I have come to realize that there are very few things I need in order to lead a good life. This revelation was brought on by incessant amounts of mud and endless laughter as our group repeatedly and intentionally trapped ourselves in quicksand. The canyon walls strengthened our goofy energy and fostered patience and perseverance. After two weeks on the Dirty Devil, I have now determined that joy and resilience are my ultimate life goals, and I have come up with five steps to help me achieve these dreams.

Step 1: Embrace Your Inner Child!

Asking questions and opening the mind to all possibilities comes so naturally to children. As we grow up, American society emphasizes seeking answers and not questioning the status quo. Rediscovering my sense of curiosity and viewing the world through a lens of wonder and awe has been so refreshing – especially in this technological age where I am expected to have all the answers right at my fingertips. How did those rocks form? How did beavers make it all the way into this canyon!? Will we see them around the next bend? Asking questions and being OK with not knowing the answer immediately is a beautiful way to clear my mind.

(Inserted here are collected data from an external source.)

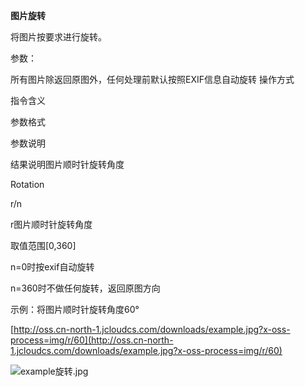 **图片旋转**

将图片按要求进行旋转。

参数：

所有图片除返回原图外，任何处理前默认按照EXIF信息自动旋转
操作方式

指令含义

参数格式

参数说明

结果说明图片顺时针旋转角度

Rotation

r/n

r图片顺时针旋转角度

取值范围[0,360]

n=0时按exif自动旋转

n=360时不做任何旋转，返回原图方向

示例：将图片顺时针旋转角度60°

[http://oss.cn-north-1.jcloudcs.com/downloads/example.jpg?x-oss-process=img/r/60](http://oss.cn-north-1.jcloudcs.com/downloads/example.jpg?x-oss-process=img/r/60)

![example旋转.jpg](https://img1.jcloudcs.com/cms/6f1e71e0-2ade-4f43-b9ea-62fbabf5fb3d20171216144910.jpg)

Step 2: Leave Judgment and Worry at the Door

I don’t need to have all the answers right away! As a college student graduating after this semester there’s often a lot of external pressure to have the rest of my life mapped out as soon as I’m done with school. However, when surrounded by 200 million year old rock, my worries began to seem much more trivial, though trivial in the best way! Like sage teachers, the canyon walls force me to reflect and breathe. They have endless patience because they have truly seen it all. Being in the presence of such humbling entities makes me realize I have plenty of time to figure it all out.

Step 3: Develop an Eye for Patterns!

The canyon walls also make it much easier to notice the patterns and connections that exist in this wonderful system that is life. I can physically see and trace the path where water has carved into the walls over millennia and that has directly impacted which plant and animal species are living in the desert today. Many of our class discussions in this section have been focused on how to manage complex adaptive systems. In order to maintain a resilient system that can recover from disturbances, complexities need to be acknowledged and worked with. Instead of trying to simplify matters and force things into boxes, getting to know and understand each part of the system will help the system function more soundly in the long run.

Step 4: Find Your People!

I can face anything if I surround myself with people who push and encourage me to be the best version of myself, and this group has taught me that. Did I ever think that I would play shadow puppets and perform concerts on the canyon walls for two hours, no. But being part of this group, with all its creativity and silliness, has allowed me to get out of my head and ensures that I am always fully engaged in each moment. It is so freeing to be my authentic self, quirks and all, and finding my people has allowed my true self to flourish.

Step 5: Communicate!

The beauty of a great group of people is that it becomes remarkably easy to communicate. Hopes, fears, and questions can all be voiced without fear of judgment. This is a skill that I have struggled with my whole life, but one that is especially critical on something like a WRFI course, which is physically, emotionally, and intellectually exhilarating – but also exhausting at the same time. This newfound power in my voice has made me more resilient in that it has made me more determined to speak up about issues I am passionate about. I am looking forward to intentionally participating in ways that sustain me and bring me joy, while also sustaining the socio-ecological system we are all a part of.

As I sit here writing this in my tent, a sandstorm is occurring outside. I should really say inside too, because I currently have a small sand dune piling up around me. Am I worried? No! Watching mountain ridges form on my arms and legs really puts into perspective how powerful a grain of sand can be. I know that I can float with the wind and find my place, just as these fine particles found their way into my tent today. Am I laughing, definitely. I can hear people whooping outside and I can’t wait to join them.

Thank you Dirty Devil for always keeping us in the moment. Your mud may try to trap us, and your winds may whip our faces, but your life lessons are invaluable and we are beyond appreciative.

One Reply to “Life Lessons from the Devil Herself by Emet Koffman”

  • Thanks for the great entry Emet! Such a fine way to remember the time in the canyons with you and a reminder of the lessons out there.